Milieu
Het label geeft aan dat de producten afkomstig zijn uit geïntegreerde landbouw. Daarnaast moeten bodemerosie, watervervuiling en verlies van bodemvruchtbaarheid vermeden worden.
Als de plantage wordt uitgebreid, moet daaraan een impactanalyse voorafgaan. Primair bos of bossen met een hoge biodiversiteit kappen, is verboden. Het gebruik van brandbouw is enkel in specifieke situaties toegelaten. Indien er met uitsterven bedreigde diersoorten voorkomen op de plantage, moeten deze beschermd worden.
Er moeten plannen worden gemaakt om het energieverbruik te optimaliseren en de impact van de werking (inclusief afvalproductie) op het leefmilieu zo klein mogelijk te maken. De plannen moeten worden opgevolgd en er moet gestreefd worden naar continue verbetering.
Sociaal
Het label legt een reeks sociale criteria op die gebaseerd zijn op de ILO-conventies. Enkele van die criteria zijn het verbod op dwangarbeid of gebonden arbeid, de plicht tot vakbondsvrijheid, het gegarandeerd minimumloon volgens lokale standaarden, het recht op collectief overleg en het verbod op kinderarbeid en discriminatie. Een veiligheids- en gezondheidsplan is aanwezig en de medewerkers worden voldoende opgeleid om hun taken uit te voeren.
De landrechten op de plantage moeten worden aangetoond en/of de eigenaars moeten expliciet toestemming hebben gegeven om palmolie te verbouwen.
Er wordt een langetermijnstrategie opgemaakt gericht op financiële en economische leefbaarheid.

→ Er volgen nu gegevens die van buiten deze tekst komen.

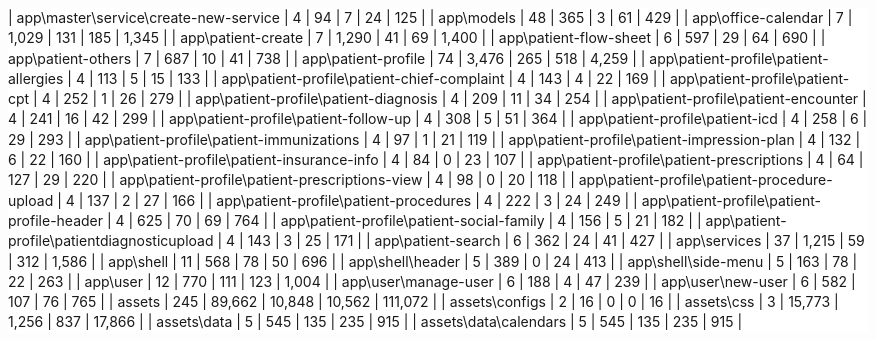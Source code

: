| app\master\service\create-new-service | 4 | 94 | 7 | 24 | 125 |
| app\models | 48 | 365 | 3 | 61 | 429 |
| app\office-calendar | 7 | 1,029 | 131 | 185 | 1,345 |
| app\patient-create | 7 | 1,290 | 41 | 69 | 1,400 |
| app\patient-flow-sheet | 6 | 597 | 29 | 64 | 690 |
| app\patient-others | 7 | 687 | 10 | 41 | 738 |
| app\patient-profile | 74 | 3,476 | 265 | 518 | 4,259 |
| app\patient-profile\patient-allergies | 4 | 113 | 5 | 15 | 133 |
| app\patient-profile\patient-chief-complaint | 4 | 143 | 4 | 22 | 169 |
| app\patient-profile\patient-cpt | 4 | 252 | 1 | 26 | 279 |
| app\patient-profile\patient-diagnosis | 4 | 209 | 11 | 34 | 254 |
| app\patient-profile\patient-encounter | 4 | 241 | 16 | 42 | 299 |
| app\patient-profile\patient-follow-up | 4 | 308 | 5 | 51 | 364 |
| app\patient-profile\patient-icd | 4 | 258 | 6 | 29 | 293 |
| app\patient-profile\patient-immunizations | 4 | 97 | 1 | 21 | 119 |
| app\patient-profile\patient-impression-plan | 4 | 132 | 6 | 22 | 160 |
| app\patient-profile\patient-insurance-info | 4 | 84 | 0 | 23 | 107 |
| app\patient-profile\patient-prescriptions | 4 | 64 | 127 | 29 | 220 |
| app\patient-profile\patient-prescriptions-view | 4 | 98 | 0 | 20 | 118 |
| app\patient-profile\patient-procedure-upload | 4 | 137 | 2 | 27 | 166 |
| app\patient-profile\patient-procedures | 4 | 222 | 3 | 24 | 249 |
| app\patient-profile\patient-profile-header | 4 | 625 | 70 | 69 | 764 |
| app\patient-profile\patient-social-family | 4 | 156 | 5 | 21 | 182 |
| app\patient-profile\patientdiagnosticupload | 4 | 143 | 3 | 25 | 171 |
| app\patient-search | 6 | 362 | 24 | 41 | 427 |
| app\services | 37 | 1,215 | 59 | 312 | 1,586 |
| app\shell | 11 | 568 | 78 | 50 | 696 |
| app\shell\header | 5 | 389 | 0 | 24 | 413 |
| app\shell\side-menu | 5 | 163 | 78 | 22 | 263 |
| app\user | 12 | 770 | 111 | 123 | 1,004 |
| app\user\manage-user | 6 | 188 | 4 | 47 | 239 |
| app\user\new-user | 6 | 582 | 107 | 76 | 765 |
| assets | 245 | 89,662 | 10,848 | 10,562 | 111,072 |
| assets\configs | 2 | 16 | 0 | 0 | 16 |
| assets\css | 3 | 15,773 | 1,256 | 837 | 17,866 |
| assets\data | 5 | 545 | 135 | 235 | 915 |
| assets\data\calendars | 5 | 545 | 135 | 235 | 915 |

Er wordt transparantie geboden over de werking: sociale- en milieu-impactanalyses, veiligheids- en preventieplannen en documenten met betrekking tot de landrechten worden vrijgegeven. Er zijn transparante procedures (inclusief voor klachten) om de negatieve impact van de plantage te bespreken met de stakeholders.
De lokale wetgeving moet gerespecteerd worden.